Suntec – UOBKH
3QFY08: Record distribution with boost from office portfolio
Suntec REIT reported gross revenue of S$59.2m in 3QFY08, an increase of 26.9% yoy. It benefited from positive rental reversion from office space at Suntec City and Park Mall. Revenue contribution from office space increased 41% yoy to S$25.2m. Suntec Office Towers achieved committed occupancy of 99.5% in Jun 08. New leases were signed at between S$12 to S$15psf pm compared to S$11.50 to S$13.50psf pm last quarter. One Raffles Quay (ORQ) provided earnings contribution of S$11.9m. Revenue from retail space increased 18.2% yoy to S$34m. 79,439sf of retail space was renewed at Suntec City Mall at 14.8% above preceding rental rates.
Distributable income gained 40.2% yoy to S$42m. Suntec REIT announced record DPU of 2.793 cents for 3QFY08, an increase of 24.9% yoy.
Benefitting from improved connectivity to Suntec City.
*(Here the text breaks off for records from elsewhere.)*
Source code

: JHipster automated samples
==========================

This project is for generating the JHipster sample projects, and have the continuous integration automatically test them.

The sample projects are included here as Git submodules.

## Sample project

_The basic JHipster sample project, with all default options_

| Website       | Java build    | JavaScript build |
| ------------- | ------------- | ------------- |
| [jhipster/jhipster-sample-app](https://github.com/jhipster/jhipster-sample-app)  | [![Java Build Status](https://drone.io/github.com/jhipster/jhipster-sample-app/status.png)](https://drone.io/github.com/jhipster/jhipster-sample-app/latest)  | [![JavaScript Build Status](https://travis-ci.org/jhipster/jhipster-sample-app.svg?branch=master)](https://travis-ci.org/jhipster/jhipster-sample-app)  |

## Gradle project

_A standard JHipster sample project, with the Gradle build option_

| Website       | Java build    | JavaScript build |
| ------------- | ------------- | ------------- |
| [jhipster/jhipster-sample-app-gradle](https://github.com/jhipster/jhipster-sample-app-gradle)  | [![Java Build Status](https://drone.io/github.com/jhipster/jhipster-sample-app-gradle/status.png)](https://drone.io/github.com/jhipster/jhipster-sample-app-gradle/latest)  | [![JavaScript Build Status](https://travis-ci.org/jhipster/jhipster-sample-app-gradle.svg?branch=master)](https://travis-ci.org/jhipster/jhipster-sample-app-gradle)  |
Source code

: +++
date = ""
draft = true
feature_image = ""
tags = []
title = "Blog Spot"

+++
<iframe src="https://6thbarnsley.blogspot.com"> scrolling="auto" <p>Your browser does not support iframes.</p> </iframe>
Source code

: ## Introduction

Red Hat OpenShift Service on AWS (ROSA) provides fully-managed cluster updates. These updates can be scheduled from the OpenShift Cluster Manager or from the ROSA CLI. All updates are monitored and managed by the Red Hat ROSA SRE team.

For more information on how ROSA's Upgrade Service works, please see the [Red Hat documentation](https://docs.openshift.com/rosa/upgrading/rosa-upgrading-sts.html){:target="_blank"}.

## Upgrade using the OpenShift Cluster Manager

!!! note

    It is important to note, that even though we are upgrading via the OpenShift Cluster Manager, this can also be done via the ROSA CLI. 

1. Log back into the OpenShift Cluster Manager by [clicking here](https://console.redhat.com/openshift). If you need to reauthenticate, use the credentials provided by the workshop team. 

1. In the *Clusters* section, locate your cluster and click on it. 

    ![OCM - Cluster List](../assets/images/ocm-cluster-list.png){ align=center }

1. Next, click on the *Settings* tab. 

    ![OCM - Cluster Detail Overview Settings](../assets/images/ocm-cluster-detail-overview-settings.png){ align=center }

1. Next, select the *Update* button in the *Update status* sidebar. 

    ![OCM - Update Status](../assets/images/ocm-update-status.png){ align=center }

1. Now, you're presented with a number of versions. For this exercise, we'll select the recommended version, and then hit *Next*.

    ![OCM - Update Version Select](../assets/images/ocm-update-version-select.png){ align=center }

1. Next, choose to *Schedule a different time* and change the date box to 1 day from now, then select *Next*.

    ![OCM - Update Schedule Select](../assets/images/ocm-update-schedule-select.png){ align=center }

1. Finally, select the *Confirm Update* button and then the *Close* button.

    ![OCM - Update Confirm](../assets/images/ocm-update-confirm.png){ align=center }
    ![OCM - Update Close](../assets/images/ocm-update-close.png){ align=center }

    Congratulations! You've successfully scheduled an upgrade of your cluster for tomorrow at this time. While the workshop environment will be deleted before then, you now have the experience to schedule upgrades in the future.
Accessibility to Suntec City will improve as it will be served by the Esplanade and Promenade MRT stations when the new Circle line is ready in 2010. Suntec REIT will also benefit from increased MICE (meetings, incentive travel, conventions and exhibitions) activities due to increased shopper traffic at Suntec City Mall, which is linked to Suntec Singapore International Convention and Exhibition Centre.
No refinancing risk. Suntec REIT has refinanced bridging loan of S$400m due in Oct 08 with a 3-year unsecured loan facility from a panel of banks. According to management, the interest rate for the new loan facility is slightly lower than current average cost of borrowings of 3.36%. Having completed the refinancing for outstanding bridging loan related to the acquisition of ORQ, Suntec REIT does not have any major requirement for refinancing in FY08 and FY09.
Reiterate BUY. Suntec REIT has a balanced portfolio of quality retail and office properties. Suntec REIT provides FY09 distribution yield of 7.4%, an attractive spread of 4% over the 10-year Singapore government bond yield at 3.4%. We have increased our target price from S$1.90 to S$2.10 based on dividend discount model (required rate of return: 8.5%, terminal growth: 2.8%) as we roll over to FY09 financial performance.